Elijah, "Sampson destroy the temple with the Phillistines", entre 1985 et 1993, huile sur toile, 61 x 88,5 cm photo : Atelier de numérisation – Ville de Lausanne, Collection de l’Art Brut, Lausanne

Auteurs

Elijah,

(1953), Jamaïque

Biographie

Elijah (1953) est née à Alderton, en Jamaïque. Elle est élevée dans une famille chrétienne et sa mère est prêtresse dans une église. Elle fréquente l’école primaire, poursuit sa scolarité dans un lycée de la ville, puis trouve un emploi dans un bureau. Au cours d’une grave et longue maladie dont les médecins peinent à établir le diagnostic, Dieu lui serait apparu pour lui demander de se faire baptiser, ce qu’elle fait aussitôt. Guidée par Dieu, elle devient alors guérisseuse et prêtresse, et s’installe dans un quartier défavorisé de la ville de Kingston, où elle célèbre tous les dimanches un culte dans la chapelle jouxtant sa maison. Mariée et mère de sept enfants, elle en élève et nourrit beaucoup d’autres. À la tête de sa propre petite communauté, Elijah partage son temps entre l’éducation des orphelins dont elle s’occupe, les malades qu’elle soigne et la création picturale. Toujours inspirée par Dieu qui lui aurait donné la capacité de dessiner les choses de l’esprit, elle commence par peindre sur les parois de tôle ondulée entourant sa maison. Ses peintures d’anges, de saints et de prophètes sont censées éloigner les violences et les agressions, et ont ainsi une fonction protectrice magique dans le climat tendu du bidonville. Par la suite, c’est sur des toiles qu’Elijah poursuit sa création en traitant de sujets bibliques faisant référence à l’Ancien et au Nouveau Testament.
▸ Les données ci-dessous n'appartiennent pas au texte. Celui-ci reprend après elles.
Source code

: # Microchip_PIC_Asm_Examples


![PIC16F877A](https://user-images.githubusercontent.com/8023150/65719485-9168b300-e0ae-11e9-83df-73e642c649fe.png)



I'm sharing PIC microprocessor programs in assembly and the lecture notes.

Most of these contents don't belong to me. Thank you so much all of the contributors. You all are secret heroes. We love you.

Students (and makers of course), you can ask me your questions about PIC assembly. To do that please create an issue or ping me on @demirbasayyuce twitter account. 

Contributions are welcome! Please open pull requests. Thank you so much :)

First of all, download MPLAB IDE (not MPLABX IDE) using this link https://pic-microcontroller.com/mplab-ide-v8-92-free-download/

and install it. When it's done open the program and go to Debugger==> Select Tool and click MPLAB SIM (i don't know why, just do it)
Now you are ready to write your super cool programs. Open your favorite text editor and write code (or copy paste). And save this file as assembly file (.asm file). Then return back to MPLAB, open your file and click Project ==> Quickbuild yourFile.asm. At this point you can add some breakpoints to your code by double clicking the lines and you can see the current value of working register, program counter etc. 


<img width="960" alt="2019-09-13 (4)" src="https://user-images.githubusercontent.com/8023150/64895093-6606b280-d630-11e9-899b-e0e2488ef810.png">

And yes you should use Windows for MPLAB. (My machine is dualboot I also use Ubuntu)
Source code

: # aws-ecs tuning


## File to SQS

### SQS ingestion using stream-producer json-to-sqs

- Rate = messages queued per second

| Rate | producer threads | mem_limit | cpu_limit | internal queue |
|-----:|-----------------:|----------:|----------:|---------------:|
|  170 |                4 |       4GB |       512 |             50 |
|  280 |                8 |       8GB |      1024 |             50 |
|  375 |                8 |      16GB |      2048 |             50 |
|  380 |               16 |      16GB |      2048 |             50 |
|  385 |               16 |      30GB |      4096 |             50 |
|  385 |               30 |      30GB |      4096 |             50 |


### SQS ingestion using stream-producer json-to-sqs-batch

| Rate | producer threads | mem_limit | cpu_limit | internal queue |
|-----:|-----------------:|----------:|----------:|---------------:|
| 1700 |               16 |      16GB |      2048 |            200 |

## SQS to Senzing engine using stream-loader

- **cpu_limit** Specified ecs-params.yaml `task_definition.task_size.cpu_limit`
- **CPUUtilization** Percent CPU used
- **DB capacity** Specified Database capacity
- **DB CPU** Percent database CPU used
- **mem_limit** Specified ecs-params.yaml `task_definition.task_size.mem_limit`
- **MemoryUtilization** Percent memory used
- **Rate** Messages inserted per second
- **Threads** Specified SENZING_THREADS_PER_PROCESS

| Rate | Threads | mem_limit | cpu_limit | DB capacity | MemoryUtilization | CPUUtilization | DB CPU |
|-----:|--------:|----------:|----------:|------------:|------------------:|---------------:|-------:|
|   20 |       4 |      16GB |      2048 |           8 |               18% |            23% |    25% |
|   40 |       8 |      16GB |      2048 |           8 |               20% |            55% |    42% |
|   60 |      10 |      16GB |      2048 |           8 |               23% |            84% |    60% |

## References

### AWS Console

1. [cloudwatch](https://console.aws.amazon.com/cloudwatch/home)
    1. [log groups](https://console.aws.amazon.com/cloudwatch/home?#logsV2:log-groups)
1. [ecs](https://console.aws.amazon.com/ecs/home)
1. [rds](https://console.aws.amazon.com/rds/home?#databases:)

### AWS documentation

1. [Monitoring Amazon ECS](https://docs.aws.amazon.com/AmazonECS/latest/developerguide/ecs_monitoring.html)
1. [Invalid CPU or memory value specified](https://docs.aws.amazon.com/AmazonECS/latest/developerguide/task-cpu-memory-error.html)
Toutefois, d’autres courants qui caractérisent l’intense vie religieuse de ce quartier pauvre jamaïcain, comme la tradition animiste africaine ou la communauté Rastafari, semblent s’insérer dans son travail de manière singulière. Les thèmes sont explicités par le biais d’inscriptions calligraphiées qui soulignent l’aspect narratif des œuvres d’Elijah.